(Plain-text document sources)

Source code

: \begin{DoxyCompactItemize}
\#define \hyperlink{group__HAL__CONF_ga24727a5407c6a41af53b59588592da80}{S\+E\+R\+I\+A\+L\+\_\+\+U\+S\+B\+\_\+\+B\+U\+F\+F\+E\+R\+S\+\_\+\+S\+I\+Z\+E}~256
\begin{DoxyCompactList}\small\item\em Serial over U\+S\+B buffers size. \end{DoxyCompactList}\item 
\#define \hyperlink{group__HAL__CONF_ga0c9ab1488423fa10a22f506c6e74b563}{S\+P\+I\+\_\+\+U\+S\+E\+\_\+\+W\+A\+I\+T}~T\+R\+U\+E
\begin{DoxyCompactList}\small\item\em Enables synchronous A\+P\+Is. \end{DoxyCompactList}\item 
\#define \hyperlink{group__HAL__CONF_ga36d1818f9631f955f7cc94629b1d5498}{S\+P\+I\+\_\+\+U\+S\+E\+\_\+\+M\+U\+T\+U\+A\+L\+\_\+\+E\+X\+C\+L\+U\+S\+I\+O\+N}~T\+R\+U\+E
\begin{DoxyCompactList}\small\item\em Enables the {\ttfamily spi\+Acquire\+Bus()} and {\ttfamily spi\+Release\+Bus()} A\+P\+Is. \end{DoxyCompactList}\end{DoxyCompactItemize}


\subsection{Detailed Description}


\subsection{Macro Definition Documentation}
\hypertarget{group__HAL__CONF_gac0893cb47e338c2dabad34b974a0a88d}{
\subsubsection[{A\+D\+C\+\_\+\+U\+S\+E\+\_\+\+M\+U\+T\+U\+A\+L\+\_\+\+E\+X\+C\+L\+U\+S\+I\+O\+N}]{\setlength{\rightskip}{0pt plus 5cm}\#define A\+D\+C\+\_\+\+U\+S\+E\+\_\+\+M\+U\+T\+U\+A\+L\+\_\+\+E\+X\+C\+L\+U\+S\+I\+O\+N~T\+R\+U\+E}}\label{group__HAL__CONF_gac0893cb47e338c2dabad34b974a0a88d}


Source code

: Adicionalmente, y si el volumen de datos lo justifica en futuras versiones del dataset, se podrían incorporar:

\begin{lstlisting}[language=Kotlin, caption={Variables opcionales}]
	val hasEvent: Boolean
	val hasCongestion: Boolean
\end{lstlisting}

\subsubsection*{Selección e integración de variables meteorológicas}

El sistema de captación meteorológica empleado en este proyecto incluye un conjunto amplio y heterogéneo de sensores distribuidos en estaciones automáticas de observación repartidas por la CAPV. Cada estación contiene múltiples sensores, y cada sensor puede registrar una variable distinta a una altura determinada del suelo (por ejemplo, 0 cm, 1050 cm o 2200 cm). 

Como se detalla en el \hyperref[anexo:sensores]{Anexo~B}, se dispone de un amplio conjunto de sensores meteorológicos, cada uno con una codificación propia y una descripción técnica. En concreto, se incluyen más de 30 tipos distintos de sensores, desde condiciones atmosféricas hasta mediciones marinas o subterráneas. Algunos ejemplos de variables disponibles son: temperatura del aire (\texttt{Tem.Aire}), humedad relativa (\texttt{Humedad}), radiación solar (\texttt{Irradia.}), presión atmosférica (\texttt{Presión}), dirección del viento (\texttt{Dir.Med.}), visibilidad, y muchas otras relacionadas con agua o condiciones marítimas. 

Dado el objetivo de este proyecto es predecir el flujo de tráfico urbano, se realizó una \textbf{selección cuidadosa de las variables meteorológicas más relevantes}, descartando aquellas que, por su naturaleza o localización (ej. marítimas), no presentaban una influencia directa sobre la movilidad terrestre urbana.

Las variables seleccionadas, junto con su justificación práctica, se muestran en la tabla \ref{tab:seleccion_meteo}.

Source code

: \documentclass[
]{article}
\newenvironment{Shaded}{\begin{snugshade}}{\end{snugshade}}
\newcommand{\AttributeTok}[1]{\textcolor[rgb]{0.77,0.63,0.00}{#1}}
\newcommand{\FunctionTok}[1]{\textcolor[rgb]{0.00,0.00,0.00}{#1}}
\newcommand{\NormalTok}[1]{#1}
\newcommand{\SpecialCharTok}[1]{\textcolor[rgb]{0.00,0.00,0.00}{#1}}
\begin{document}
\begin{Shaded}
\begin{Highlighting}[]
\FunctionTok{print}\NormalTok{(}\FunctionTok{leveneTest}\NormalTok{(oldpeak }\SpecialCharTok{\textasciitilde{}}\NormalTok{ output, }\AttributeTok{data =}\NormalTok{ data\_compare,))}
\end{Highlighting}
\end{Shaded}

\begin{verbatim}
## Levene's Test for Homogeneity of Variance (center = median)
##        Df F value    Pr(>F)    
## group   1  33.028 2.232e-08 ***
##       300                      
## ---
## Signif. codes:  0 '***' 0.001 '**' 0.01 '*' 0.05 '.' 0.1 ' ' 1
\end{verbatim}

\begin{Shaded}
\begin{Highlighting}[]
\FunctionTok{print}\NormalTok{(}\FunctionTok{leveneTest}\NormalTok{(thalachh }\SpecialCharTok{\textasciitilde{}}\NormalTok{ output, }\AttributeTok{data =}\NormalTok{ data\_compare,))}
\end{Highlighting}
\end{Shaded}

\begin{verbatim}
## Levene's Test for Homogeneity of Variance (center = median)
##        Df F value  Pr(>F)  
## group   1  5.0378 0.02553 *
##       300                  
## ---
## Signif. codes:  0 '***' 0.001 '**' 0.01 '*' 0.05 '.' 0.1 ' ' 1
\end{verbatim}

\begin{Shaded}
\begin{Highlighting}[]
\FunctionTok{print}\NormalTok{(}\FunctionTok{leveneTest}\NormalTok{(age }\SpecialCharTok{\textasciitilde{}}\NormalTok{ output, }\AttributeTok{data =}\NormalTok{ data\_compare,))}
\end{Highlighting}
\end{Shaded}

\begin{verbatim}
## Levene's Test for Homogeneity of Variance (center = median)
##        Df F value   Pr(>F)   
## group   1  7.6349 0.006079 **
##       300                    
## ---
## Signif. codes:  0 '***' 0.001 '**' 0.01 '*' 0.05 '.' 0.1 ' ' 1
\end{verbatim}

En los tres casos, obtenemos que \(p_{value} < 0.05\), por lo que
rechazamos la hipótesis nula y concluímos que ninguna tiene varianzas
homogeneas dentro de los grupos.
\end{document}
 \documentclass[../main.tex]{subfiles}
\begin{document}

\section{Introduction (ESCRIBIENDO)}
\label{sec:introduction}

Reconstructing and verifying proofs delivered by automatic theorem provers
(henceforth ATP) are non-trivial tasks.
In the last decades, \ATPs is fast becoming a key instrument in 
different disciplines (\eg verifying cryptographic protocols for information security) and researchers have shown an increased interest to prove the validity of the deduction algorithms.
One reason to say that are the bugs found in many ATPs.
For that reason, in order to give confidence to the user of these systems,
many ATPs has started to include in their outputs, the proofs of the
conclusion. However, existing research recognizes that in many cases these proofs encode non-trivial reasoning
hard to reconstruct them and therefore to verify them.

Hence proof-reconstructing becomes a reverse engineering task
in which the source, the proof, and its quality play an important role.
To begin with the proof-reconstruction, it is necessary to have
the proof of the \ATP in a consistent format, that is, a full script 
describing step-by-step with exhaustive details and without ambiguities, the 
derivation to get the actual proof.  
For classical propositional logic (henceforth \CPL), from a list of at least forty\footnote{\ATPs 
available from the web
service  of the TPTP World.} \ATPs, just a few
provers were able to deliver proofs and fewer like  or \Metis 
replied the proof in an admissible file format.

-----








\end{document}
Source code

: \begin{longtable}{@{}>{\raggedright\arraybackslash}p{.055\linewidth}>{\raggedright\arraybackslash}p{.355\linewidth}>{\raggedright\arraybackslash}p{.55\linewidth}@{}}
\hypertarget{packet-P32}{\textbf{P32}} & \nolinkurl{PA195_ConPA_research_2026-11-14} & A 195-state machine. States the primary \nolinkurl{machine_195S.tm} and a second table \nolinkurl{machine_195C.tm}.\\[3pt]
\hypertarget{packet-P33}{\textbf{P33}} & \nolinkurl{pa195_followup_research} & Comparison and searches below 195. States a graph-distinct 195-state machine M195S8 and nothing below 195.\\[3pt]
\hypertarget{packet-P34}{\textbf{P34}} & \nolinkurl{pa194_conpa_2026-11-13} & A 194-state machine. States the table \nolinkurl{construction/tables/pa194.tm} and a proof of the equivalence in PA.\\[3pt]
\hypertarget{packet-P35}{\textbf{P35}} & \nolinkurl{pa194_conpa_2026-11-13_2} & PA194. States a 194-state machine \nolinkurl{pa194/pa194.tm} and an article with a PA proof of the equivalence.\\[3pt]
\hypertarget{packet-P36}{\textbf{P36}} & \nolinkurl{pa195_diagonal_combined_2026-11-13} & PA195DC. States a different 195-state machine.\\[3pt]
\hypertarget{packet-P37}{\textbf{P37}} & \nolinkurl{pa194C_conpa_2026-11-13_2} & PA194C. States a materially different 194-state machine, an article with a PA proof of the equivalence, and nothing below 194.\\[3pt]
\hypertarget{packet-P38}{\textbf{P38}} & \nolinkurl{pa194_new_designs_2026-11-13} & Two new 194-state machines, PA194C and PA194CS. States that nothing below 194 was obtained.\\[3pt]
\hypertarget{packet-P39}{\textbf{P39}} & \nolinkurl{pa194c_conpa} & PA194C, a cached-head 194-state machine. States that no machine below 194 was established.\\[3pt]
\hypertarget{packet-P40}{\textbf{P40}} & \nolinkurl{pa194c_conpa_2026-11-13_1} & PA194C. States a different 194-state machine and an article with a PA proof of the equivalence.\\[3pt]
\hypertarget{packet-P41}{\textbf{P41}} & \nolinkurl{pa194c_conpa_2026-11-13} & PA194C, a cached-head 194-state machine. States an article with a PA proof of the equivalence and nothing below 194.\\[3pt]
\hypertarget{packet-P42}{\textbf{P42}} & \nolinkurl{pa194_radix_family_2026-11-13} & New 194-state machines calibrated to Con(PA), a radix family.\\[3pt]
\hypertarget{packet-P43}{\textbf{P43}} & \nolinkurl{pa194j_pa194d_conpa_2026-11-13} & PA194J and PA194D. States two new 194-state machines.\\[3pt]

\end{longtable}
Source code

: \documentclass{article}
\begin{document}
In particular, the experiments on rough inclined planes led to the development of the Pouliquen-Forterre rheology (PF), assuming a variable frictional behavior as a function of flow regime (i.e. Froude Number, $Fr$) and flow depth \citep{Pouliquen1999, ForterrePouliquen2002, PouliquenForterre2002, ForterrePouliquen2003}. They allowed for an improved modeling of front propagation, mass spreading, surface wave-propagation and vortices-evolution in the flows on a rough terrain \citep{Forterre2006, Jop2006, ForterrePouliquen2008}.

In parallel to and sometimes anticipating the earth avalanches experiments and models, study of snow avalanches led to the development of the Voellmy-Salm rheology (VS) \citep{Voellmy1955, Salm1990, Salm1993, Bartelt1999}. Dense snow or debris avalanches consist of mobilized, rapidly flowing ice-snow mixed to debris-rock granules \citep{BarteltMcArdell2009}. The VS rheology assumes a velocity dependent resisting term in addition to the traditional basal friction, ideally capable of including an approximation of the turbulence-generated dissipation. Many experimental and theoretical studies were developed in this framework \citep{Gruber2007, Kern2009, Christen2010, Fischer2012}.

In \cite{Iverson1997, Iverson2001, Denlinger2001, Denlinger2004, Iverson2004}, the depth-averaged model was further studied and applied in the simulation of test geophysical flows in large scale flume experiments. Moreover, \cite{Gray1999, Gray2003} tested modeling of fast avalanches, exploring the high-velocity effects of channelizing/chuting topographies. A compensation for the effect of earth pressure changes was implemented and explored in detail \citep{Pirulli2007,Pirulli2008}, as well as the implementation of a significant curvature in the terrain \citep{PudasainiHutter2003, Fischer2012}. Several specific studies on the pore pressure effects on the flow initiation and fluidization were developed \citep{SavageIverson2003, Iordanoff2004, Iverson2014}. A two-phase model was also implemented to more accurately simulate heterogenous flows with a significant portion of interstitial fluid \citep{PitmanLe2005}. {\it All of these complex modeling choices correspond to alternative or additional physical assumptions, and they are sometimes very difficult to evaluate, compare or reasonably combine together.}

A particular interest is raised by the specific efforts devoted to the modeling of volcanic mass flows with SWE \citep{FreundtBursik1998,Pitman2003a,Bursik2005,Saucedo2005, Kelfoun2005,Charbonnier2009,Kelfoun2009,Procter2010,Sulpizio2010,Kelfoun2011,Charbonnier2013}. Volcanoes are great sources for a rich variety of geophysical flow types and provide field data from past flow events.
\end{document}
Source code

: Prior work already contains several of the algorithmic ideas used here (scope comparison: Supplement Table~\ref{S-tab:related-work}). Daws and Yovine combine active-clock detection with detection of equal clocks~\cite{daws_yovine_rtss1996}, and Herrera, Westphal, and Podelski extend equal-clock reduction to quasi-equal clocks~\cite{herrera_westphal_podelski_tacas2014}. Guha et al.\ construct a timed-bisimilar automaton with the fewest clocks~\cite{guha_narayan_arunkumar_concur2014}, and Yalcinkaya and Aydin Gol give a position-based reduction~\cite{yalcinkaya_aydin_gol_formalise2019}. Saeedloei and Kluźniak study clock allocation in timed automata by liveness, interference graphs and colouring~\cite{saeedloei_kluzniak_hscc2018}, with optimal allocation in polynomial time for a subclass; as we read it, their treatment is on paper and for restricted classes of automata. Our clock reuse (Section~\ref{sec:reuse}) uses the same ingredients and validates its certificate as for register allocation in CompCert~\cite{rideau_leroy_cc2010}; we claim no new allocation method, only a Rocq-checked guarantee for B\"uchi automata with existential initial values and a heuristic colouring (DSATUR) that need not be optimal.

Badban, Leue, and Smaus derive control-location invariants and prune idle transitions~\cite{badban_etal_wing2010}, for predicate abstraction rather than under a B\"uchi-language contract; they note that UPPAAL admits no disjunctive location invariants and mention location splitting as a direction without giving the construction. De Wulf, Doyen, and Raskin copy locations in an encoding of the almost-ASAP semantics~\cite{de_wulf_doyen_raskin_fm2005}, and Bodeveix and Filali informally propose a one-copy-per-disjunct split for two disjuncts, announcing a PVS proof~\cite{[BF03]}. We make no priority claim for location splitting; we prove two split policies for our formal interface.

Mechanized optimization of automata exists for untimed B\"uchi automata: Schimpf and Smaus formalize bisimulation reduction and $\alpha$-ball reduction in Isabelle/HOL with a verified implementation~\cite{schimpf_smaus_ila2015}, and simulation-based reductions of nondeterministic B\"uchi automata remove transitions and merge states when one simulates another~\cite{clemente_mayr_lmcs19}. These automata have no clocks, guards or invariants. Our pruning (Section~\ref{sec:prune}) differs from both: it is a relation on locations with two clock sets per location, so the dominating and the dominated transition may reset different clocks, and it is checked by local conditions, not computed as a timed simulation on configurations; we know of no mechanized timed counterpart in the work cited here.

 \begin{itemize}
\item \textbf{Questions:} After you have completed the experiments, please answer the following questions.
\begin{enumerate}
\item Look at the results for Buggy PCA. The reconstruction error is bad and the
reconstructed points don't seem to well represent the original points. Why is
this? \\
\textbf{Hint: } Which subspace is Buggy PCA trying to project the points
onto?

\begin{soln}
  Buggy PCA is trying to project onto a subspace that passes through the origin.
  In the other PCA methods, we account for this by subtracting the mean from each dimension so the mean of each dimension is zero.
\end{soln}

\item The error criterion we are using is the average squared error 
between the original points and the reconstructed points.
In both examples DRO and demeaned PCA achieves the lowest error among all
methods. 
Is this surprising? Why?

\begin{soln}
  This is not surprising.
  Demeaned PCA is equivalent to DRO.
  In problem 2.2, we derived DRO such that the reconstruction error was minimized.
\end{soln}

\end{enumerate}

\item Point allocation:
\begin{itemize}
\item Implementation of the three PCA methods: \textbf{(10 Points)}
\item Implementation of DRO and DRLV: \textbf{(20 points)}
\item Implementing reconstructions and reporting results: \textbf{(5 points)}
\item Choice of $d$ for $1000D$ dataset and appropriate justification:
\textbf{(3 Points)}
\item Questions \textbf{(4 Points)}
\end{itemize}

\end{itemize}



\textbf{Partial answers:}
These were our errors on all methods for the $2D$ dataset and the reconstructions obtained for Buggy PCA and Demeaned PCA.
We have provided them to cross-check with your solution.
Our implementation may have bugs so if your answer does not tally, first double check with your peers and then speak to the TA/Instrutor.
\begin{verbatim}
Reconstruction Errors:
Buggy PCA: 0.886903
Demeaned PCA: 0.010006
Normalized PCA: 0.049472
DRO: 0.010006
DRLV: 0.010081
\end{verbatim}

**WORK ITEM**
All lines above from the line with "Demeaned PCA is equivalent to DRO." through the line with "Implementation of the", both included, are to be set down exactly, with nothing else.

**SOLUTION TO THIS TASK**
  Demeaned PCA is equivalent to DRO.
  In problem 2.2, we derived DRO such that the reconstruction error was minimized.
\end{soln}

\end{enumerate}

\item Point allocation:
\begin{itemize}
\item Implementation of the three PCA methods: \textbf{(10 Points)}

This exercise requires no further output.